Accumulation of genetic alterations and the establishment of a pro-tumoral microenvironment characterize the CRC development and progression. Due to the complexity of this pathology, the characterization of novel cellular subsets offers the opportunity to clarify their role in immunosurveillance and CRC tumorigenesis. Among several types of infiltrating immune cells, heterogeneity of ILCs subset remains controversial. Despite the broadly demonstrated roles of NK cells in cancer immunosurveillance and their favorable use in cancer immunotherapy, complete studies analyzing phenotypes and functions of these cells in CRC are still missing. Initial results have led to the conclusion that a low level of CRC infiltrated NK cells correlate with poor patient survival and CRC relapse (Scanocchia et al, 2014). Conversely, functional analysis of circulating and tumor-infiltrating NK cells in CRC patients show alterations in the IFN-¿ production, receptor repertoire and in their cytotoxic function. As proof of this, decreased levels of NKG2D expression in NK cells, occurring along with an increase of NKG2D soluble ligands released by tumor cells, has been associated with NK cell tolerance in CRC (Gharangozloo et al, 2018). In addition, upregulated levels of the inhibitory receptor TIGIT was associated with dysfunctional phenotype of tumor-infiltrating NK cells favoring cancer growth (Zhang et al, 2018). Remarkably, the capacity of NK cells to acquire an ILC1-like phenotype both in physiological and pathological conditions shows a novel a mechanism of tumor immune evasion characterized by NK plasticity (Gao et al, 2017).

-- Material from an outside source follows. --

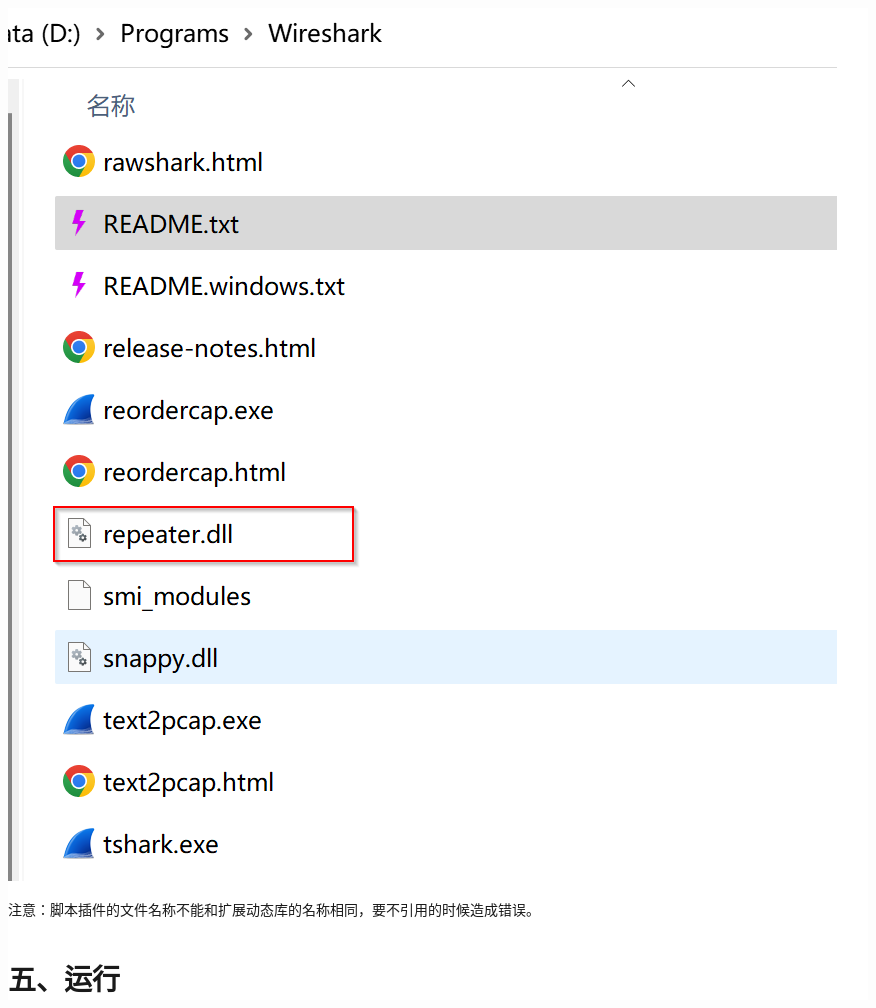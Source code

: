 ![image](https://github.com/xxxxnnxxxx/repeater/blob/main/images/lualibpos.png)

注意：脚本插件的文件名称不能和扩展动态库的名称相同，要不引用的时候造成错误。


# 五、运行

Only recent works, based on single-cell RNA sequencing (sc-RNAseq), allowed to better characterize the transcriptional programs of ILCs-NK cells in mice and humans, revealing blood- and tissue- specific signature able to define respectively NK cells and ILC1 subsets. Although this technology gave a rapid growth in knowledge for measuring the genomic properties of individual cells, all these projects lack of information at the protein level. In fact, to better understand the mechanism of cellular processes is necessary measure the effector molecules of the process, which are usually the proteins encoded by the mRNA.
Only a combined analysis of RNA and protein information from single cells could be useful to entirely understood a biological system and the role of NK cells in pathological conditions.
Here, we propose to perform a FACS-sorting approach coupled with high-dimensional LC-MS technology to isolate and characterize proteomic profile of single NK cells. Globally, our project will clarify the role of CRC to modulate NK cell function.